Items listed in a dataset:
● ● ● ● ● ● ●
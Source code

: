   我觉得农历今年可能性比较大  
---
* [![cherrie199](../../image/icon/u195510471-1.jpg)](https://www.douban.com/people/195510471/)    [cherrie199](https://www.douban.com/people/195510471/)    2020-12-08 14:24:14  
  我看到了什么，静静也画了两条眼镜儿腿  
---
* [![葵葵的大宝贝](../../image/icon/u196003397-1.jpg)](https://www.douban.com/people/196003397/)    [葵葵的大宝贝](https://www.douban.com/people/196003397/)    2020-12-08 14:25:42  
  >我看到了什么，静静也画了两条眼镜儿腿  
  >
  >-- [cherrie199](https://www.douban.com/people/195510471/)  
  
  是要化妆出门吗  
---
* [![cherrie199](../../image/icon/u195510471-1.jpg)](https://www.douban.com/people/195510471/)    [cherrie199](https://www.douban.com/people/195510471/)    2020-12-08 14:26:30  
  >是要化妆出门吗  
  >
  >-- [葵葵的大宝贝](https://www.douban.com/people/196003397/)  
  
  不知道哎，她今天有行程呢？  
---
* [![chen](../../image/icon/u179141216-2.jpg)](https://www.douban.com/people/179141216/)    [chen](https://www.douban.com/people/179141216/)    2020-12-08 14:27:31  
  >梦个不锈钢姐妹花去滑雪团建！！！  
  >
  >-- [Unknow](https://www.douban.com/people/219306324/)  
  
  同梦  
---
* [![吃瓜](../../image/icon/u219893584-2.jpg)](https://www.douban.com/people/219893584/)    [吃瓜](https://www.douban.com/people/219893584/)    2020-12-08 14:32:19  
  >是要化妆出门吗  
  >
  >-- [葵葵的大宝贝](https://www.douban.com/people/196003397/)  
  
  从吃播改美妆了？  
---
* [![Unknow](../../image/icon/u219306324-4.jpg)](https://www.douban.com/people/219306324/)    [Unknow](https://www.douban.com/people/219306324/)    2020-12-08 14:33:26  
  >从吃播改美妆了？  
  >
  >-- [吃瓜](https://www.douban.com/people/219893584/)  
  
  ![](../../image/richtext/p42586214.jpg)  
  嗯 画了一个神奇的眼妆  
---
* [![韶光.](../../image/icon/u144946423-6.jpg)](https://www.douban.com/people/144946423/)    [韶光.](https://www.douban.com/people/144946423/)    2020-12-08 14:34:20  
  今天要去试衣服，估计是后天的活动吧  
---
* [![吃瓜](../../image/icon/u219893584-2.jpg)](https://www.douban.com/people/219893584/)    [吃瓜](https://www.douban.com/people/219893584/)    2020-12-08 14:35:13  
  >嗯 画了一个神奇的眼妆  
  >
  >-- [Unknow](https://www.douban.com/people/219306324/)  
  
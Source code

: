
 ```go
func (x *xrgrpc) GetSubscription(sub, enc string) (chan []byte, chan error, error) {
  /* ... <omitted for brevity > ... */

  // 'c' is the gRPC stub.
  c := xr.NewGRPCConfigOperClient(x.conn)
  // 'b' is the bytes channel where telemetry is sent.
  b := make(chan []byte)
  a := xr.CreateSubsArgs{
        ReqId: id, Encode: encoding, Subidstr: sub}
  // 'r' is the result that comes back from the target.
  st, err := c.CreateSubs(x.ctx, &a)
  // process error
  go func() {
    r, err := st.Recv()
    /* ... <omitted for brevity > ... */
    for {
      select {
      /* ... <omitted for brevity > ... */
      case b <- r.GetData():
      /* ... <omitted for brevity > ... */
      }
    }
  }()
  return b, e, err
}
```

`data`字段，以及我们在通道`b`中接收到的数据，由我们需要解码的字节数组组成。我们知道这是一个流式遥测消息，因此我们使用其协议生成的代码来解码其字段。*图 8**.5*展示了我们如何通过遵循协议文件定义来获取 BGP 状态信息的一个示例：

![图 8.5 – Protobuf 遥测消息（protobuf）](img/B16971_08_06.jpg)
● ● ● ● ● ● ●
Set down every record above exactly as written.

Source code

:   我觉得农历今年可能性比较大  
---
* [![cherrie199](../../image/icon/u195510471-1.jpg)](https://www.douban.com/people/195510471/)    [cherrie199](https://www.douban.com/people/195510471/)    2020-12-08 14:24:14  
  我看到了什么，静静也画了两条眼镜儿腿  
---
* [![葵葵的大宝贝](../../image/icon/u196003397-1.jpg)](https://www.douban.com/people/196003397/)    [葵葵的大宝贝](https://www.douban.com/people/196003397/)    2020-12-08 14:25:42  
  >我看到了什么，静静也画了两条眼镜儿腿  
  >
  >-- [cherrie199](https://www.douban.com/people/195510471/)  
  
  是要化妆出门吗  
---
* [![cherrie199](../../image/icon/u195510471-1.jpg)](https://www.douban.com/people/195510471/)    [cherrie199](https://www.douban.com/people/195510471/)    2020-12-08 14:26:30  
  >是要化妆出门吗  
  >
  >-- [葵葵的大宝贝](https://www.douban.com/people/196003397/)  
  
  不知道哎，她今天有行程呢？  
---
* [![chen](../../image/icon/u179141216-2.jpg)](https://www.douban.com/people/179141216/)    [chen](https://www.douban.com/people/179141216/)    2020-12-08 14:27:31  
  >梦个不锈钢姐妹花去滑雪团建！！！  
  >
  >-- [Unknow](https://www.douban.com/people/219306324/)  
  
  同梦  
---
* [![吃瓜](../../image/icon/u219893584-2.jpg)](https://www.douban.com/people/219893584/)    [吃瓜](https://www.douban.com/people/219893584/)    2020-12-08 14:32:19  
  >是要化妆出门吗  
  >
  >-- [葵葵的大宝贝](https://www.douban.com/people/196003397/)  
  
  从吃播改美妆了？  
---
* [![Unknow](../../image/icon/u219306324-4.jpg)](https://www.douban.com/people/219306324/)    [Unknow](https://www.douban.com/people/219306324/)    2020-12-08 14:33:26  
  >从吃播改美妆了？  
  >
  >-- [吃瓜](https://www.douban.com/people/219893584/)  
  
  ![](../../image/richtext/p42586214.jpg)  
  嗯 画了一个神奇的眼妆  
---
* [![韶光.](../../image/icon/u144946423-6.jpg)](https://www.douban.com/people/144946423/)    [韶光.](https://www.douban.com/people/144946423/)    2020-12-08 14:34:20  
  今天要去试衣服，估计是后天的活动吧  
---
* [![吃瓜](../../image/icon/u219893584-2.jpg)](https://www.douban.com/people/219893584/)    [吃瓜](https://www.douban.com/people/219893584/)    2020-12-08 14:35:13  
  >嗯 画了一个神奇的眼妆  
  >
  >-- [Unknow](https://www.douban.com/people/219306324/)  
  
Source code

:
 ```go
func (x *xrgrpc) GetSubscription(sub, enc string) (chan []byte, chan error, error) {
  /* ... <omitted for brevity > ... */

  // 'c' is the gRPC stub.
  c := xr.NewGRPCConfigOperClient(x.conn)
  // 'b' is the bytes channel where telemetry is sent.
  b := make(chan []byte)
  a := xr.CreateSubsArgs{
        ReqId: id, Encode: encoding, Subidstr: sub}
  // 'r' is the result that comes back from the target.
  st, err := c.CreateSubs(x.ctx, &a)
  // process error
  go func() {
    r, err := st.Recv()
    /* ... <omitted for brevity > ... */
    for {
      select {
      /* ... <omitted for brevity > ... */
      case b <- r.GetData():
      /* ... <omitted for brevity > ... */
      }
    }
  }()
  return b, e, err
}
```

`data`字段，以及我们在通道`b`中接收到的数据，由我们需要解码的字节数组组成。我们知道这是一个流式遥测消息，因此我们使用其协议生成的代码来解码其字段。*图 8**.5*展示了我们如何通过遵循协议文件定义来获取 BGP 状态信息的一个示例：

![图 8.5 – Protobuf 遥测消息（protobuf）](img/B16971_08_06.jpg)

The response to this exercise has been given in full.